There’s things in which the game designer assumed no one could ever change that, so they don’t state it. And the… game players are… one of the things you’ll learn, I like to joke that the game players are the Borg. So the Borg on the show Star Trek, Star Trek the Next Generation, were this alien race that whenever you threw a weapon at them, they learned from it. And then the next time you tried to use that weapon, it was immune to it because they’d figured out how to counteract it.

And so I joke that the game players are kind of like the Borg. Like, whatever trick you throw at them, they’re going to learn from it. You can’t use the same thing twice. And that Magic is always bending over backwards trying to figure out new ways to sort of throw things at the players that they don’t expect. Because stuff we’ve done before, they do expect.

So one of the things that rules do that’s very, very important is you need to create a sense of structure for your audience. That you need to let them know what they can and can’t do. And sort of connected to this is boundaries. So create structure, so it allows you to know what you can do within the context, and it creates a boundary that tells you what’s out of bounds.

And that is very important, because game players—there is no out of bounds for a game player. That game players will like, I need to do this, okay. And you need to tell them what they can’t do. So one of the things that’s really important when creating rules is it’s just as important to define what they can’t do as what they can do. Because if you tell them what they can do, and assume that it will imply what they can’t do, players will take it very literally.

Rules, for example—since rules are a sort of mental challenge, a game player says, “Okay. I will follow the rules to the letter of the law. But anything the rules allow that they don’t expressly forbid are within the context.

And so as a designer—on some level, so one of the things that’s very interesting, by the way, when you make rules, is you kind of have to put on a lawyer hat. You kind of have to act like a lawyer. Because your players will try—you need to be crystal clear and letter perfect in what you are trying to say, because the players will work under your rules to try to figure out what they can and can’t do. And if you’re not explicit, they will take advantage of loopholes. They will definitively take advantage of loopholes.

And so one of the things I always say is, when you think you understand your game, you have your rules, write the rules down. And then what you need to do is show it to somebody who doesn’t know your game. And then, after they read the rules, without any guidance from you—in fact, probably you don’t even want to be in the room. One of the things we often do when we’re testing out games is we do—we put them behind a two-way mirror. It’s what’s called “focus testing.”

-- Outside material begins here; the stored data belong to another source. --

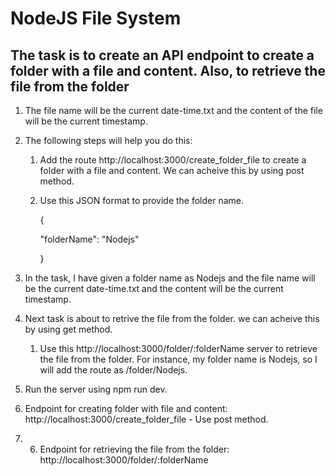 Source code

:# NodeJS File System

## **The task is to create an API endpoint to create a folder with a file and content. Also, to retrieve the file from the folder**

1. The file name will be the current date-time.txt and the content of the file will be the current timestamp.
 
2. The following steps will help you do this:
 
   1. Add the route http://localhost:3000/create_folder_file to create a folder with a file and content. We can acheive this by using post method.

    2. Use this JSON format to provide the folder name.

          {

         "folderName": "Nodejs"

          }

3. In the task, I have given a folder name as Nodejs and the file name will be the current date-time.txt and the content will be the current timestamp.

4. Next task is about to retrive the file from the folder. we can acheive this by using get method.

    1. Use this http://localhost:3000/folder/:folderName server to retrieve the file from the folder. For instance, my folder name is Nodejs, so I will add the route as /folder/Nodejs.

5. Run the server using npm run dev.
6. Endpoint for creating folder with file and content: http://localhost:3000/create_folder_file - Use post method.
7. 6. Endpoint for retrieving the file from the folder: http://localhost:3000/folder/:folderName



    

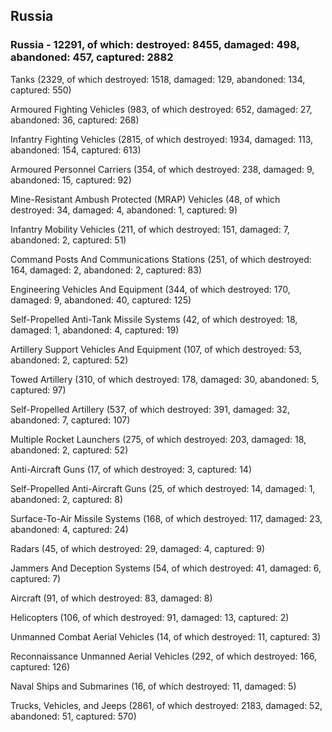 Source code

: 
 
 ## Russia
 
 ### Russia - 12291, of which: destroyed: 8455, damaged: 498, abandoned: 457, captured: 2882

 

 

 Tanks (2329, of which destroyed: 1518, damaged: 129, abandoned: 134, captured: 550)

 Armoured Fighting Vehicles (983, of which destroyed: 652, damaged: 27, abandoned: 36, captured: 268)

 Infantry Fighting Vehicles (2815, of which destroyed: 1934, damaged: 113, abandoned: 154, captured: 613)

 Armoured Personnel Carriers (354, of which destroyed: 238, damaged: 9, abandoned: 15, captured: 92)

 Mine-Resistant Ambush Protected (MRAP) Vehicles (48, of which destroyed: 34, damaged: 4, abandoned: 1, captured: 9)

 Infantry Mobility Vehicles (211, of which destroyed: 151, damaged: 7, abandoned: 2, captured: 51)

 Command Posts And Communications Stations (251, of which destroyed: 164, damaged: 2, abandoned: 2, captured: 83)

 Engineering Vehicles And Equipment (344, of which destroyed: 170, damaged: 9, abandoned: 40, captured: 125)

 Self-Propelled Anti-Tank Missile Systems (42, of which destroyed: 18, damaged: 1, abandoned: 4, captured: 19)

 Artillery Support Vehicles And Equipment (107, of which destroyed: 53, abandoned: 2, captured: 52)

 Towed Artillery (310, of which destroyed: 178, damaged: 30, abandoned: 5, captured: 97)

 Self-Propelled Artillery (537, of which destroyed: 391, damaged: 32, abandoned: 7, captured: 107)

 Multiple Rocket Launchers (275, of which destroyed: 203, damaged: 18, abandoned: 2, captured: 52)

 Anti-Aircraft Guns (17, of which destroyed: 3, captured: 14)

 Self-Propelled Anti-Aircraft Guns (25, of which destroyed: 14, damaged: 1, abandoned: 2, captured: 8)

 Surface-To-Air Missile Systems (168, of which destroyed: 117, damaged: 23, abandoned: 4, captured: 24)

 Radars (45, of which destroyed: 29, damaged: 4, captured: 9)

 Jammers And Deception Systems (54, of which destroyed: 41, damaged: 6, captured: 7)

 Aircraft (91, of which destroyed: 83, damaged: 8)

 Helicopters (106, of which destroyed: 91, damaged: 13, captured: 2)

 Unmanned Combat Aerial Vehicles (14, of which destroyed: 11, captured: 3)

 Reconnaissance Unmanned Aerial Vehicles (292, of which destroyed: 166, captured: 126)

 Naval Ships and Submarines (16, of which destroyed: 11, damaged: 5)

 Trucks, Vehicles, and Jeeps (2861, of which destroyed: 2183, damaged: 52, abandoned: 51, captured: 570)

For example, some of the times we’ll put the game in a room, have two new players that have never played before, and nothing else. Nothing. The game. They have the rules as written in the game. No other person to help them. And see what they can do.

And people go astray really, really easily. In fact, rule-writing is insanely hard. And so what I recommend is, once you think you have your rules, get a person that doesn’t know your game. What I would recommend is, giving them the rules, and then getting some questions. But first let them look at the rules. Put your questions in like a little envelope or something. And say, okay. Read the rules. Once you think you understand the rules, answer these questions.

And then see how they answer the questions. You will be quite surprised. The other thing like we do in focus testing also is you can give them the instructions and just let them start playing. And see what they do. That also is very, very valuable. But just let them start playing. How do they think the game works when reading the rules.

Rules are insanely, insanely hard, and you need to have the rules early, and you need to work on them. Just as you need to iterate the game, you need to iterate your rules. And one of the things that’s very—so one of the things I’ll often talk to new designers is, okay.

You want to understand rules, so let’s start by not even making your own game. Let’s take an existing game. The game I always recommend is Tic-Tac-Toe. Let’s take Tic-Tac-Toe and write out the rules for Tic-Tac-Toe. Write them all. And then, what you’ve got to do is you’ve got to look back at them and see, did you really list everything?

And what I find is, as a good experiment, when I have people write the rules to Tic-Tac-Toe, usually when I look at them, they leave things out. They don’t have all of them. That they don’t assume corner cases or they don’t answer things like something as simple as who goes first. That there’s lots of questions that—and Tic-Tac-Toe is a simple game. That is not a complex game. But when you write out Tic-Tac-Toe, you will realize how many rules you have to write. That even a game as simple as Tic-Tac-Toe has a lot of rules, and that it is a lot more complex than you think.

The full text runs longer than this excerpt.